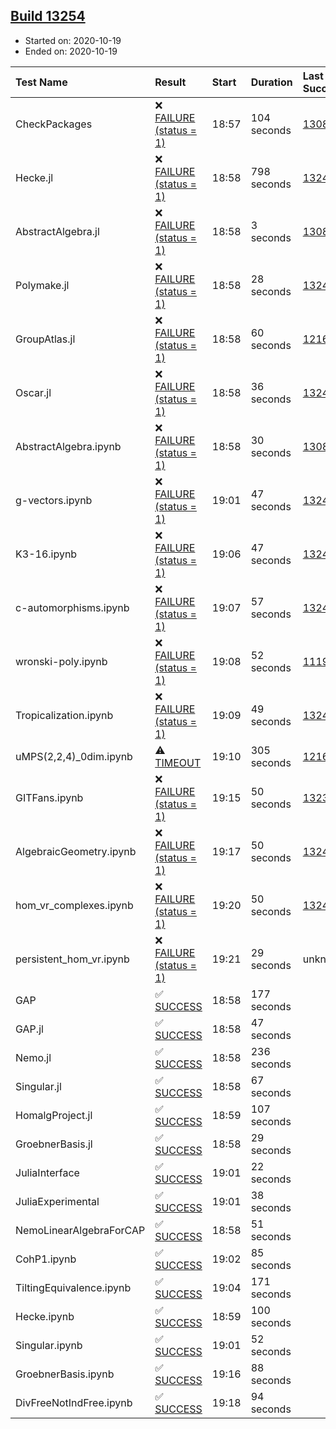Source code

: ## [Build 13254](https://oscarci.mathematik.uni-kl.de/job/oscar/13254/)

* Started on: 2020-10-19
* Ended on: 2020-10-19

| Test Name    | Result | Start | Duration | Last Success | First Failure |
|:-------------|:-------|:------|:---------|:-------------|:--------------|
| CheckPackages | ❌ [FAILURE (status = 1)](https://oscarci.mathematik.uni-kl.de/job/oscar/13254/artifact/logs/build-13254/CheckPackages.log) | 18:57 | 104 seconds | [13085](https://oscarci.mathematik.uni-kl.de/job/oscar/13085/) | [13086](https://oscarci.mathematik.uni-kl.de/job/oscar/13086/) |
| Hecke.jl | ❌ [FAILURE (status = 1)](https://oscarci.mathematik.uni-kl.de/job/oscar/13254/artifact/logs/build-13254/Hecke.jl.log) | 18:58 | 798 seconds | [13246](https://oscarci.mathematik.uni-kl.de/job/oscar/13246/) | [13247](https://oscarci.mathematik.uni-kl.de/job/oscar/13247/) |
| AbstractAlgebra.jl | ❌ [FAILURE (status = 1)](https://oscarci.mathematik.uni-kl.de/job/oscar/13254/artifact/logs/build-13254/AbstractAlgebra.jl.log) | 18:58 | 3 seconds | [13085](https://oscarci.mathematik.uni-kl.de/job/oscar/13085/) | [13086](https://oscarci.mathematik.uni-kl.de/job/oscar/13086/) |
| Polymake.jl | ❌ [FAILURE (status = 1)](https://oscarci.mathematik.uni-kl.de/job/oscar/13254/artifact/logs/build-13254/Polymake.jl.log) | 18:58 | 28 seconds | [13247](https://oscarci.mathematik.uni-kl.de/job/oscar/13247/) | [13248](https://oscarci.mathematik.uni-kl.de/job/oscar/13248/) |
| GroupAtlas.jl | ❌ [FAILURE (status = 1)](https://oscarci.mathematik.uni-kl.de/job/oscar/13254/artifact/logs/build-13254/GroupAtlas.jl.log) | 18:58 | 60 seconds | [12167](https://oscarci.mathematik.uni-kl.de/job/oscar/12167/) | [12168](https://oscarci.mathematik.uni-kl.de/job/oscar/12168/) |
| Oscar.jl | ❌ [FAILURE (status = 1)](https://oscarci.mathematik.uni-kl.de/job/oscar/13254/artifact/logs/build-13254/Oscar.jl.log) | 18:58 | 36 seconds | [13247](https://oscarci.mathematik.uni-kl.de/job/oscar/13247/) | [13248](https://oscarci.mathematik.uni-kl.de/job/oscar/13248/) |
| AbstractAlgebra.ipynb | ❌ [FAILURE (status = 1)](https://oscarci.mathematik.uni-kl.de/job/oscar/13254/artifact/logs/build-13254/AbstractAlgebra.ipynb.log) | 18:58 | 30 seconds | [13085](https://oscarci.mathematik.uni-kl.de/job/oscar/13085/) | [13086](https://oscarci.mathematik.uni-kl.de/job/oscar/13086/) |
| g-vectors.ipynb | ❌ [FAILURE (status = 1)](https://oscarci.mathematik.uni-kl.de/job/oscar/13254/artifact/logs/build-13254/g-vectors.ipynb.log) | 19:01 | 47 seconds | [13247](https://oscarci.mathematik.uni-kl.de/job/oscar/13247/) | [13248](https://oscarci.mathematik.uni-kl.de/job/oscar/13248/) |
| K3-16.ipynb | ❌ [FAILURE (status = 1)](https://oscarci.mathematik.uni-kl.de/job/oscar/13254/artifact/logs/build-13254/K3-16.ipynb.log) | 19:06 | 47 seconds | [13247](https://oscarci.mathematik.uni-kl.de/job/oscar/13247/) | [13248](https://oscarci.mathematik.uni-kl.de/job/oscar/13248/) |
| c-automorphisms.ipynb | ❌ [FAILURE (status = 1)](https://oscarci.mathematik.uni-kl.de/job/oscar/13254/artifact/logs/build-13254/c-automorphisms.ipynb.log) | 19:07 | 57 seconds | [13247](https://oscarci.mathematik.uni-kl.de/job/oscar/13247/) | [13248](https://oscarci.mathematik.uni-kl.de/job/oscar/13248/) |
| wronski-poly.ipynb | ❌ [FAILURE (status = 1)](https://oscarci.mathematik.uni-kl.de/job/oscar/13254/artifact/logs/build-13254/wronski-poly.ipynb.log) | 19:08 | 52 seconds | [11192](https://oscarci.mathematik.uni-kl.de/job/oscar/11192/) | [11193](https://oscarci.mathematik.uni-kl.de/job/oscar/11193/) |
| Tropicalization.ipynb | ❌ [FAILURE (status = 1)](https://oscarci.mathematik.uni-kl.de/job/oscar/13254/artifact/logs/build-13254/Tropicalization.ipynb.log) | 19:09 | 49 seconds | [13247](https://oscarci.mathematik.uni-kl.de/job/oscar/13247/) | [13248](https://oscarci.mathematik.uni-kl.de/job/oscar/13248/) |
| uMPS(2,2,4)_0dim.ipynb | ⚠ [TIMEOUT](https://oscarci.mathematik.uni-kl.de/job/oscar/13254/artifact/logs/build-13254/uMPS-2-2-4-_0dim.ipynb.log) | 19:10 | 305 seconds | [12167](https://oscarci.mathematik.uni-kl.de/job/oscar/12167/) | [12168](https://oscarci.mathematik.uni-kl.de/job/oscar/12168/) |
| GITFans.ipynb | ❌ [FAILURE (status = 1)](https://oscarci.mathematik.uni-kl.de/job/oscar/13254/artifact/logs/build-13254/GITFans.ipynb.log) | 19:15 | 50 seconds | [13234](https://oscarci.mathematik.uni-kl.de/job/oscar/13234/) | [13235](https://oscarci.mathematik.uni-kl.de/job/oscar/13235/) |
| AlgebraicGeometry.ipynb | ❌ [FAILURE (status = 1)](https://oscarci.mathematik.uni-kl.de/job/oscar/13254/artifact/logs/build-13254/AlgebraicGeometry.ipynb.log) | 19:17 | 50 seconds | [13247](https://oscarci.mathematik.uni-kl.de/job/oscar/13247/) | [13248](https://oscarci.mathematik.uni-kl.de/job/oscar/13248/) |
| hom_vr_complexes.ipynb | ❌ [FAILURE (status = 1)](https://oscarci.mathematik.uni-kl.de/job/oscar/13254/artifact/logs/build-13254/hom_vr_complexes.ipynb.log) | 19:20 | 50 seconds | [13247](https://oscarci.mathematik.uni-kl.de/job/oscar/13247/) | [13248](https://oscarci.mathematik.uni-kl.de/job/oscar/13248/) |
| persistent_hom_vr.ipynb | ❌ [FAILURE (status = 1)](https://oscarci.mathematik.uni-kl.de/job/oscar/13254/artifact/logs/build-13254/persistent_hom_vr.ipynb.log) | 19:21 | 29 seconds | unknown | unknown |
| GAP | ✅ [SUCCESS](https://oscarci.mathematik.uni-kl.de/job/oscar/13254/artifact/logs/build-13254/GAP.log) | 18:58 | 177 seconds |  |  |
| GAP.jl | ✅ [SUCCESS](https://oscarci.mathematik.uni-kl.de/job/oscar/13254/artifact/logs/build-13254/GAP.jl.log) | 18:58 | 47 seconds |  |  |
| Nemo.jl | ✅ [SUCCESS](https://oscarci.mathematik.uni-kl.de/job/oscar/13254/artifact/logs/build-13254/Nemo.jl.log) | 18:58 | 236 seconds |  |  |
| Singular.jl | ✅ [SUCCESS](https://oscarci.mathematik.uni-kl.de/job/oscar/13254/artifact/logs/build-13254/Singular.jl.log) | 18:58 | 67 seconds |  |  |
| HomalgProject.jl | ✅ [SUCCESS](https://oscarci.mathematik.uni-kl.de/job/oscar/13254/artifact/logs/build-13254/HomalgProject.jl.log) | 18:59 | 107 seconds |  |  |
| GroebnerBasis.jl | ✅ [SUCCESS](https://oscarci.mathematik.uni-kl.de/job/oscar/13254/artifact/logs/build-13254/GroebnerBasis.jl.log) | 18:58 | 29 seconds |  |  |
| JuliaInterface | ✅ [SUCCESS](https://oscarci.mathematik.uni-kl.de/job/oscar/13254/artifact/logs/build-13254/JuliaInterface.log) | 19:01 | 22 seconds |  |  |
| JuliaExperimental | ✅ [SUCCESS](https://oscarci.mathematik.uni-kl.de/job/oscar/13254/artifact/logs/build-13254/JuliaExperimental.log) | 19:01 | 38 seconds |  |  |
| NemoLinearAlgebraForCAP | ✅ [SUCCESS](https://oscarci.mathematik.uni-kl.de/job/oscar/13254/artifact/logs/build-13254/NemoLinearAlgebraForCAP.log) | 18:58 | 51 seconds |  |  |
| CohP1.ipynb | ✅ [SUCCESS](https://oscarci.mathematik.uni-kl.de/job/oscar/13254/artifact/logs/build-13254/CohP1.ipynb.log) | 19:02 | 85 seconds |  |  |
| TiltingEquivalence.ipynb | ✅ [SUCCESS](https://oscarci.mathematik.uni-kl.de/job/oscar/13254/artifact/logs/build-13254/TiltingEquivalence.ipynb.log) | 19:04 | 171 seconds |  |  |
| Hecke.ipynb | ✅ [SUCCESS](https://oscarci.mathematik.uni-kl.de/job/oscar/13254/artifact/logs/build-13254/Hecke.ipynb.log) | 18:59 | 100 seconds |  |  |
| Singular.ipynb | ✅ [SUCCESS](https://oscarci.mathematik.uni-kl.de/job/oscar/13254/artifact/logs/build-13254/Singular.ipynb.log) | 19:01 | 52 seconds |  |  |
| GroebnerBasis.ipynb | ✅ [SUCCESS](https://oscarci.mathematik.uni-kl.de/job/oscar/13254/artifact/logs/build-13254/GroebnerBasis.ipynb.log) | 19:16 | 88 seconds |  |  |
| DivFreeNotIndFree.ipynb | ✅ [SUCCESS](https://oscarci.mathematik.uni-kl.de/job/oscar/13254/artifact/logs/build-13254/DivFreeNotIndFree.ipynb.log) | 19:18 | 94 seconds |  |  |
=-=-=-=-=
> **What the exercise asks**: Give back exactly the lines above, from the line containing "CheckPackages | ❌" through the line containing "Hecke.jl | ❌", with both end lines and nothing more.

> **Result of this exercise**:
| CheckPackages | ❌ [FAILURE (status = 1)](https://oscarci.mathematik.uni-kl.de/job/oscar/13254/artifact/logs/build-13254/CheckPackages.log) | 18:57 | 104 seconds | [13085](https://oscarci.mathematik.uni-kl.de/job/oscar/13085/) | [13086](https://oscarci.mathematik.uni-kl.de/job/oscar/13086/) |
| Hecke.jl | ❌ [FAILURE (status = 1)](https://oscarci.mathematik.uni-kl.de/job/oscar/13254/artifact/logs/build-13254/Hecke.jl.log) | 18:58 | 798 seconds | [13246](https://oscarci.mathematik.uni-kl.de/job/oscar/13246/) | [13247](https://oscarci.mathematik.uni-kl.de/job/oscar/13247/) |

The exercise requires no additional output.